(Stored records)

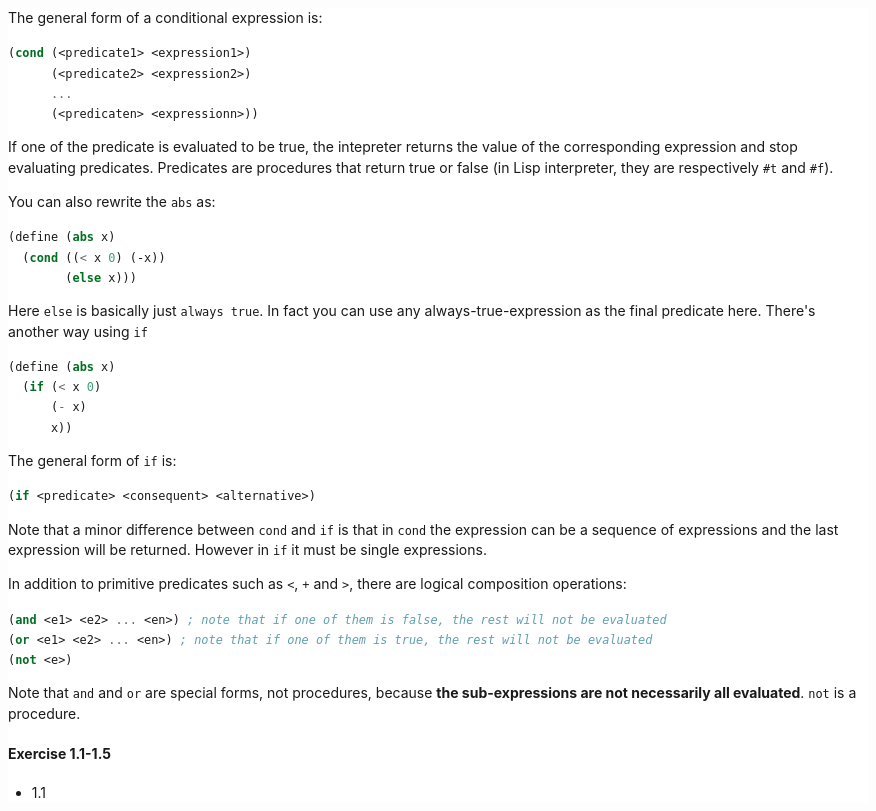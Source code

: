 The general form of a conditional expression is:

```scheme
(cond (<predicate1> <expression1>)
      (<predicate2> <expression2>)
      ...
      (<predicaten> <expressionn>))
```

If one of the predicate is evaluated to be true, the intepreter returns the value of the corresponding expression and stop evaluating predicates.
Predicates are procedures that return true or false (in Lisp interpreter, they are respectively `#t` and `#f`).

You can also rewrite the `abs` as:

```scheme
(define (abs x)
  (cond ((< x 0) (-x))
        (else x)))
```

Here `else` is basically just `always true`. In fact you can use any always-true-expression as the final predicate here.
There's another way using `if`

```scheme
(define (abs x)
  (if (< x 0)
      (- x)
      x))
```

The general form of `if` is:

```scheme
(if <predicate> <consequent> <alternative>)
```

Note that a minor difference between `cond` and `if` is that in `cond` the expression can be a sequence of expressions and the last expression will be returned. However in `if` it must be single expressions.

 In addition to primitive predicates such as `<`, `+` and `>`, there are logical composition operations:

```scheme
(and <e1> <e2> ... <en>) ; note that if one of them is false, the rest will not be evaluated
(or <e1> <e2> ... <en>) ; note that if one of them is true, the rest will not be evaluated
(not <e>)
```

Note that `and` and `or` are special forms, not procedures, because **the sub-expressions are not necessarily all evaluated**. `not` is a procedure.

#### Exercise 1.1-1.5

- 1.1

→ TRY IT
Please retype the whole of the data precisely, omitting pictures.

→ SOLUTION TO THIS PROBLEM
Source code

: The general form of a conditional expression is:

```scheme
(cond (<predicate1> <expression1>)
      (<predicate2> <expression2>)
      ...
      (<predicaten> <expressionn>))
```

If one of the predicate is evaluated to be true, the intepreter returns the value of the corresponding expression and stop evaluating predicates.
Predicates are procedures that return true or false (in Lisp interpreter, they are respectively `#t` and `#f`).

You can also rewrite the `abs` as:

```scheme
(define (abs x)
  (cond ((< x 0) (-x))
        (else x)))
```

Here `else` is basically just `always true`. In fact you can use any always-true-expression as the final predicate here.
There's another way using `if`

```scheme
(define (abs x)
  (if (< x 0)
      (- x)
      x))
```

The general form of `if` is:

```scheme
(if <predicate> <consequent> <alternative>)
```

Note that a minor difference between `cond` and `if` is that in `cond` the expression can be a sequence of expressions and the last expression will be returned. However in `if` it must be single expressions.

 In addition to primitive predicates such as `<`, `+` and `>`, there are logical composition operations:

```scheme
(and <e1> <e2> ... <en>) ; note that if one of them is false, the rest will not be evaluated
(or <e1> <e2> ... <en>) ; note that if one of them is true, the rest will not be evaluated
(not <e>)
```

Note that `and` and `or` are special forms, not procedures, because **the sub-expressions are not necessarily all evaluated**. `not` is a procedure.

#### Exercise 1.1-1.5

- 1.1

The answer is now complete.